In particular, a improvement in the construction quality with respect to the temperature dependent warpage can be achieved therewith.

Besides this, the invention can be used for increasing productivity, since it makes it possible to simultaneously produce multiple components in one large construction space. Until now the overlapping temperature distributions of multiple components have resulted in unacceptable component warpages. By means of the inventive device and the inventive process, the component warpage can be minimized in multiple components by suitable tempering within the construction space, in particular between adjacent component boundaries. This also makes it possible to enlarge the construction space to hitherto unachievable scales.

By means of numeric optimization processes (for example FEM-simulation) both the so called “packaging,” that is the distribution of multiple parts in a construction space, as well as the distribution of multiple tempering devices within the construction space, can be optimized. Thereby a maximum number of components can simultaneously be produced with optimal temperature conditions in one construction space.

Claims

1-11. (canceled)

12. A process for producing a three-dimensional object including the following steps:

applying and flattening a solidifiable liquid or powder material layer on a target surface,

irradiating or spraying a select part of the layer with an energy beam or material, corresponding to a cross section of the object, so that the material layer solidifies in this selected part, wherein the irradiated or sprayed part warms its environment,

repeating the steps of application and radiation for a plurality of layers, which form a layer cake, such that the solidified parts of adjacent layers join to form an object, wherein a tempering occurs within the layer cake.

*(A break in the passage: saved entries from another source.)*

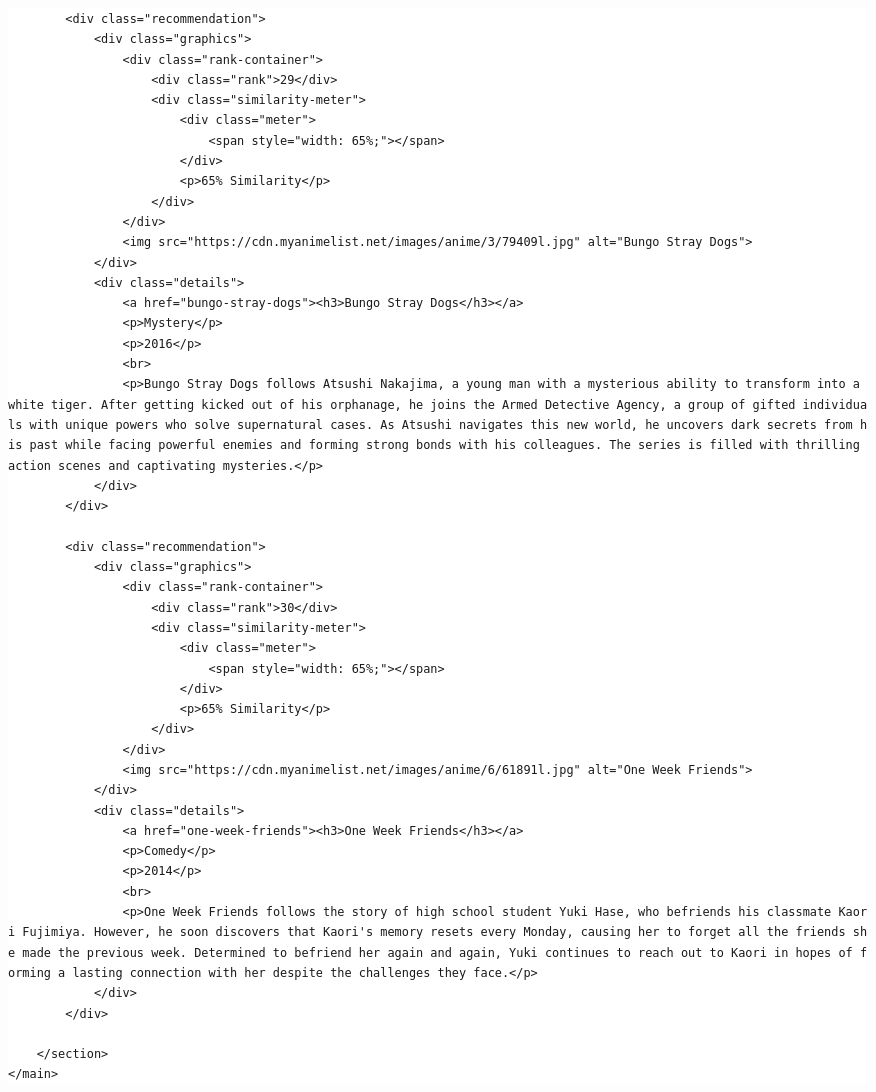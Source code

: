             <div class="recommendation">
                <div class="graphics">
                    <div class="rank-container">
                        <div class="rank">29</div>
                        <div class="similarity-meter">
                            <div class="meter">
                                <span style="width: 65%;"></span>
                            </div>
                            <p>65% Similarity</p>
                        </div>
                    </div>
                    <img src="https://cdn.myanimelist.net/images/anime/3/79409l.jpg" alt="Bungo Stray Dogs">
                </div>
                <div class="details">
                    <a href="bungo-stray-dogs"><h3>Bungo Stray Dogs</h3></a>
                    <p>Mystery</p>
                    <p>2016</p>
                    <br>
                    <p>Bungo Stray Dogs follows Atsushi Nakajima, a young man with a mysterious ability to transform into a white tiger. After getting kicked out of his orphanage, he joins the Armed Detective Agency, a group of gifted individuals with unique powers who solve supernatural cases. As Atsushi navigates this new world, he uncovers dark secrets from his past while facing powerful enemies and forming strong bonds with his colleagues. The series is filled with thrilling action scenes and captivating mysteries.</p>
                </div>
            </div>

            <div class="recommendation">
                <div class="graphics">
                    <div class="rank-container">
                        <div class="rank">30</div>
                        <div class="similarity-meter">
                            <div class="meter">
                                <span style="width: 65%;"></span>
                            </div>
                            <p>65% Similarity</p>
                        </div>
                    </div>
                    <img src="https://cdn.myanimelist.net/images/anime/6/61891l.jpg" alt="One Week Friends">
                </div>
                <div class="details">
                    <a href="one-week-friends"><h3>One Week Friends</h3></a>
                    <p>Comedy</p>
                    <p>2014</p>
                    <br>
                    <p>One Week Friends follows the story of high school student Yuki Hase, who befriends his classmate Kaori Fujimiya. However, he soon discovers that Kaori's memory resets every Monday, causing her to forget all the friends she made the previous week. Determined to befriend her again and again, Yuki continues to reach out to Kaori in hopes of forming a lasting connection with her despite the challenges they face.</p>
                </div>
            </div>

        </section>
    </main>
</body>
</html>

13. The process according to claim 12, wherein the tempering occurs in multiple positions in at least one plane of the construction space.

14. The process according to claim 12, wherein the tempering occurs in multiple variable positions in at least one plane of the construction space.

15. The process according to claim 12, wherein the tempering occurs differentially at different positions within the construction space.

16. The process according to claim 12, wherein the control or regulation of the tempering occurs differentially within the construction space.

17. The process according to claim 12, wherein the control or regulation of the tempering occurs differentially at different positions within the construction space.

18. A device for producing a three-dimensional object from a solidifiable liquid or powder material, said device including:

a device for applying a layer of the material upon a target surface in a construction space,

a device for flattening the material layer,

a device for radiating or spraying a select part of the material layer with an energy or material beam,

a device for lowering the target surface within the construction space, and

at least one tempering device, which is provided within the construction space.

19. The device according to claim 18, wherein the at least one tempering device is provided locationally fixed in the construction space.

20. The device according to claim 18, wherein the construction floor is designed for receiving of at least one tempering device.

21. The device according to claim 18, wherein the construction floor is designed for the variable receiving of at least one tempering device.

22. The device according to claim 18, wherein the receptacle is in the form of a two-dimensional receptacle matrix.

23. The device according to claim 18, wherein the at least one tempering device includes independently or differentially temperable sectors.

24. The device according to claim 18, wherein the device includes at least one control or regulating device for separate control or regulation of various tempering devices.

25. The device according to claim 18, wherein the device includes at least one control or regulating device for separate control or regulating of different sectors of at least one tempering device.